Background¶
As part of my time at Englacial, we virtualized the Ice Sheet Model Intercomparison Project model output from the CMIP6; i.e., ISMIP6. You can see the virtual store here on source.coop, and we also built an interactive viewer, which runs client side in the browser.
One of the more common things I find myself wanting to do, is to reference data inline for content that I produce and post. Obviously, jupyter and myst are great for this-- we can build a notebook, call python to plot something, and then render the output as a static page. But what if I’m primarily writing and not coding... it would be great to be able to render data directly in markdown.
A myst directive for (virtual) zarr arrays¶
Typically, the data that I’d want to reference in a web post already exists. It’s been calculated and processed elsewhere, and is just an array that I want to display. I took the core of the viewer above, and turned it into a generic myst directive, which enables calling the pane in markdown:
(code)
```{ismip6-viewer}
:store_url: https://data.source.coop/englacial/ismip6/icechunk-ais/
:model: DOE_MALI
:experiment: ctrl_proj_std
:variable: lithk
:controls: time
```Caveats and notes¶
This is still fairly recent so there are some limitations.

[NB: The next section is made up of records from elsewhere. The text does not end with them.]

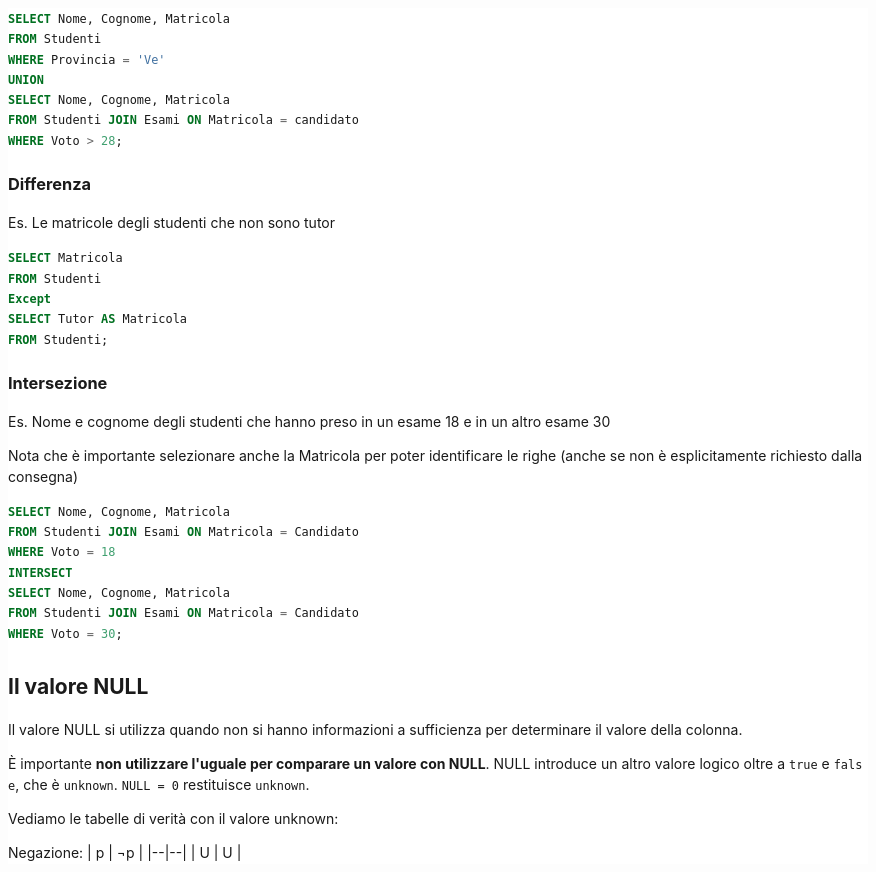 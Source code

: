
 ```sql
SELECT Nome, Cognome, Matricola
FROM Studenti
WHERE Provincia = 'Ve'
UNION
SELECT Nome, Cognome, Matricola
FROM Studenti JOIN Esami ON Matricola = candidato
WHERE Voto > 28;
```

### Differenza

Es. Le matricole degli studenti che non sono tutor

```sql
SELECT Matricola
FROM Studenti
Except
SELECT Tutor AS Matricola
FROM Studenti;
```

### Intersezione

Es. Nome e cognome degli studenti che hanno preso in un esame 18 e in un altro esame 30

Nota che è importante selezionare anche la Matricola per poter identificare le righe (anche se non è esplicitamente richiesto dalla consegna)

```sql
SELECT Nome, Cognome, Matricola
FROM Studenti JOIN Esami ON Matricola = Candidato
WHERE Voto = 18
INTERSECT
SELECT Nome, Cognome, Matricola
FROM Studenti JOIN Esami ON Matricola = Candidato
WHERE Voto = 30;
```

## Il valore NULL

Il valore NULL si utilizza quando non si hanno informazioni a sufficienza per determinare il valore della colonna.

È importante **non utilizzare l'uguale per comparare un valore con NULL**.
NULL introduce un altro valore logico oltre a `true` e `false`, che è `unknown`.
`NULL = 0` restituisce `unknown`.

Vediamo le tabelle di verità con il valore unknown:

Negazione:
| p | $\lnot$p |
|--|--|
| U | U |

Right now, this is rendered as an iframe embed of another deployed html page. This is because there’s not a clean way to bring in scripts via directive, so it’s an external load... once this PR for static files is merged, we can reference locally. We also share context across viewer panes, so it’s possible to embed multiple panes, but only from the same virtual store-- this is an easy fix to update though.
The biggest restriction is on Cross-origin resource sharing (CORS), which need to be set at the host bucket level of the data to have things work. These are the correct settings:
Allowed methods:
GET,HEADAllowed origins:
*(any)Allowed headers:
*Exposed headers:
Content-Length,Content-Range,Content-Type,ETag,Accept-Ranges
These are default now on source.coop.